Se dal palazzo della Regione Liguria si leva un simile “invito”, non andare più da Vespa e a Primocanale, io non posso pensare ad altro che alle costrizioni e alle restrizioni di quando la libertà di parola veniva conculcata. Siccome non la pensi come me, io con te neanche ci parlo! Anzi, faccio prima: non vengo neppure nei posti dove ritengo sia coltivato il contrario del mio pensiero. E chiedo ai miei sodali, o presunti tali, di comportarsi allo stesso modo.
Assurdo. Se poi è un giornalista a sostenere una corbelleria del genere, ancor meno posso ritrovarmici. Il mio mestiere mi porta per natura a parlare con chiunque: povero e ricco, ateo e credente, della mia stessa opinione o di parere opposto, civile o militare, onesto o disonesto e via elencando. Dovrebbe valere anche per chi di noi giornalisti è stato prestato alla politica. E nel fare politica, con il diritto e persino il dovere di essere partigiano, non bisogna dimenticare una regola d’oro anche di questo nostro mestiere: mai impalcarsi e impartire lezioni agli altri. E chi sarei, io, per dire di non andare da Vespa, a Primocanale o in qualsiasi altro posto?
Solo perché, eventualmente, potrei trovarci chi non la pensa come me non giustifica la mia pretesa. Al contrario, proprio la diversità di vedute dovrebbe spingere in quei luoghi. Lo spiega bene Lorenzo Basso, parlamentare del Partito democratico, non raramente ospite di Primocanale e spesso in aperto dissenso rispetto alle tesi della testata.
Dice Basso: “Ciò che considero un pericolo democratico non è confrontarsi (…), ma la comunicazione unidirezionale, quella dove non ci sono giornalisti né domande, quella che piace tanto alla destra, come dimostrano i videomessaggi della premier Meloni. (…) Quel modello, tipico dei social media, (…) favorisce la polarizzazione e incita tifoserie, anziché promuovere il dibattito e il pensiero critico”.
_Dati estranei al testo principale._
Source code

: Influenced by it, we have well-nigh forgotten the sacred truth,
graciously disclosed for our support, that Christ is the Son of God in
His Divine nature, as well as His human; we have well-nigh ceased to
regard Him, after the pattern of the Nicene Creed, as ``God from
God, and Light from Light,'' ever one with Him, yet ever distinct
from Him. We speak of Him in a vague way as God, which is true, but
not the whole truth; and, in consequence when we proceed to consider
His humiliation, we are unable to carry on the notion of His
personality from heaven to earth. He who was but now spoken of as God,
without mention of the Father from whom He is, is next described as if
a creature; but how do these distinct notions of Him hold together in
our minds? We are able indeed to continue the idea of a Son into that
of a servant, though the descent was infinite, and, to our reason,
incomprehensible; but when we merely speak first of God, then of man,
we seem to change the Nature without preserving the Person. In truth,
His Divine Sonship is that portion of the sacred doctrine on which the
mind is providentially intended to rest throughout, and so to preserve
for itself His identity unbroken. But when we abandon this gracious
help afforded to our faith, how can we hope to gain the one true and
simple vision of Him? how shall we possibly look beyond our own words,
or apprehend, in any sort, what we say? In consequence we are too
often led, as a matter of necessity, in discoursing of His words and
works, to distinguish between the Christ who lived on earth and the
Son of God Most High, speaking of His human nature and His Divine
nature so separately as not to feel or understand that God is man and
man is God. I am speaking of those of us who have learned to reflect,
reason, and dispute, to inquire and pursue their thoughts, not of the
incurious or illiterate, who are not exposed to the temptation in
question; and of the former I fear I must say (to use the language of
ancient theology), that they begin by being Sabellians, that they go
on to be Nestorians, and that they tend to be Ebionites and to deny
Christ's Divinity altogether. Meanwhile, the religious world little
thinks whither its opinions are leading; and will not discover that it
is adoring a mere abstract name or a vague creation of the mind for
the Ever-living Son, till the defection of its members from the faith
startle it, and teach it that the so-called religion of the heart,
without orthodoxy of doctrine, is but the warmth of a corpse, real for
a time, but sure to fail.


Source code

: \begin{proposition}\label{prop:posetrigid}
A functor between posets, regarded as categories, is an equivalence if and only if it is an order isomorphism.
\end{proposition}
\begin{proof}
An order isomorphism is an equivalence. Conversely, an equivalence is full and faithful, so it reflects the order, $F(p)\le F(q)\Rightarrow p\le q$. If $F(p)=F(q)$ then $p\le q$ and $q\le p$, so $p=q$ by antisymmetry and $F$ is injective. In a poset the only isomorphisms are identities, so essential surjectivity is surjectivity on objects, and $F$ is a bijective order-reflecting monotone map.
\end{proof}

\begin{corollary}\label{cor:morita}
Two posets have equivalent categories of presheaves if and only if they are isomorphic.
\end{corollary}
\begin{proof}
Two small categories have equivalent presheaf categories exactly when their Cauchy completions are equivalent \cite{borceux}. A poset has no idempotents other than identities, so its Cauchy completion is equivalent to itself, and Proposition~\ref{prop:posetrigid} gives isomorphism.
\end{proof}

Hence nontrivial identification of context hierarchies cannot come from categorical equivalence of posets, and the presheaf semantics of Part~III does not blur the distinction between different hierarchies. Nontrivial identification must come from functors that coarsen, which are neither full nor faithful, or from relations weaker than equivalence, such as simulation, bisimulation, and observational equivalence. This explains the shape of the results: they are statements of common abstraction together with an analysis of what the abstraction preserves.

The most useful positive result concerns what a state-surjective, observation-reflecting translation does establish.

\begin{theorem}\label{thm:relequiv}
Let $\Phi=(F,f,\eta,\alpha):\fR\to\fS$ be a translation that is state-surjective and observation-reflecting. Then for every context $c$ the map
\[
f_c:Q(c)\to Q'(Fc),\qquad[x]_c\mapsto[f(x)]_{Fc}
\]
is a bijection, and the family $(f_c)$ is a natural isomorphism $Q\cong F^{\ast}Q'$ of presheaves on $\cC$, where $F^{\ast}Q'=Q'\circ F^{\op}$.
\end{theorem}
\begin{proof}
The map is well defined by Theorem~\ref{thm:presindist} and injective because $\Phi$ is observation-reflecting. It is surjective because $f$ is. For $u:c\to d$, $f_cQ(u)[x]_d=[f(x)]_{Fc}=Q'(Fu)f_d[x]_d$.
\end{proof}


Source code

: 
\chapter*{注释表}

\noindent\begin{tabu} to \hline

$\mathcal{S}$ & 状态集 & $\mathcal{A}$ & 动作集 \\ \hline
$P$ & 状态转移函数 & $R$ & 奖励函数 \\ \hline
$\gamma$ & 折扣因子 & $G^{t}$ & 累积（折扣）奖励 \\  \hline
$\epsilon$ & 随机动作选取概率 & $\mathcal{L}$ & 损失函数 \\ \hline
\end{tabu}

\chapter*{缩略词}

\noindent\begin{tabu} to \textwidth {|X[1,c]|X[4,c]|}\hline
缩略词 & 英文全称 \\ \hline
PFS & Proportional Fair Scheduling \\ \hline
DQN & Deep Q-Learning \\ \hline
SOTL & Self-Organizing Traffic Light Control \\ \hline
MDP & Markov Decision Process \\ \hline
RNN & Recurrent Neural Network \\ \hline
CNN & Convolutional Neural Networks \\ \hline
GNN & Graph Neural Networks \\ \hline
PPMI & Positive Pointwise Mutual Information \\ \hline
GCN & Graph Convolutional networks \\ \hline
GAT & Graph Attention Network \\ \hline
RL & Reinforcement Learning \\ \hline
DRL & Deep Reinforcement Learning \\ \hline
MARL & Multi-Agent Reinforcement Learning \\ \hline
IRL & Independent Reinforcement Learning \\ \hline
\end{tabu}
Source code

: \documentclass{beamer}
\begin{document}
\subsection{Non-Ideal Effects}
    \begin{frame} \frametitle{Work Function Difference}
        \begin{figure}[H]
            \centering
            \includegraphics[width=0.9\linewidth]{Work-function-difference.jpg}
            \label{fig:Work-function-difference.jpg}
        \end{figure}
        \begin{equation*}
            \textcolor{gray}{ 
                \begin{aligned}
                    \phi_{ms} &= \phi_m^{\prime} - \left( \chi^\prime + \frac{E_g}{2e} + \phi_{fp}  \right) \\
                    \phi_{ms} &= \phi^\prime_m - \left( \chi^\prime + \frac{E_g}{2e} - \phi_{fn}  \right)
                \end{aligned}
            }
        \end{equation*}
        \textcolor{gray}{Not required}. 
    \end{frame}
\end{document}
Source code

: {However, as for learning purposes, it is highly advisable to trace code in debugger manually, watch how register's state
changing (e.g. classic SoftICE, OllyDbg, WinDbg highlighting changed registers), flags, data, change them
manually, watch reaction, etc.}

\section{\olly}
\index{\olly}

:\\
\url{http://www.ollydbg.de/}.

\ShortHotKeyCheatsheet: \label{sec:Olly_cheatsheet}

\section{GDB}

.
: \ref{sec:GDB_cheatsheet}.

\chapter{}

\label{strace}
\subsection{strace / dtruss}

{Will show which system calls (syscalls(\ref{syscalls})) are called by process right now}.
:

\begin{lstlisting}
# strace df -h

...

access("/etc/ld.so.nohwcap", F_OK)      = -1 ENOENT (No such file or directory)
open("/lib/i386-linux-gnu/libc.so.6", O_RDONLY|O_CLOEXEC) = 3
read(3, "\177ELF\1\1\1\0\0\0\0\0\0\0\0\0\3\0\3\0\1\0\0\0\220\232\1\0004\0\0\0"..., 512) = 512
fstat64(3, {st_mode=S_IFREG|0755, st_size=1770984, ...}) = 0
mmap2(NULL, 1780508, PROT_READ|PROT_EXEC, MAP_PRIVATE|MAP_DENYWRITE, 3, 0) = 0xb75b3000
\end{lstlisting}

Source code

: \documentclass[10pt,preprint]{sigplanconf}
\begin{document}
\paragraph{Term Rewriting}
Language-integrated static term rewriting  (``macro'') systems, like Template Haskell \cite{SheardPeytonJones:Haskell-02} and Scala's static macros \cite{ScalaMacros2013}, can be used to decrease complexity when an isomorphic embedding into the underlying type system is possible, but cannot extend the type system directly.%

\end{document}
Non c’è niente da aggiungere. Salvo una cosa, consigliere Ferruccio Sansa: non condivido le sue posizioni politiche e men che mai le sue esortazioni a disertare “certi” luoghi. Ma stia sicuro che mi batterò perché lei possa continuare ad esprimere le sue idee. Per assurde e strampalate che io le possa trovare.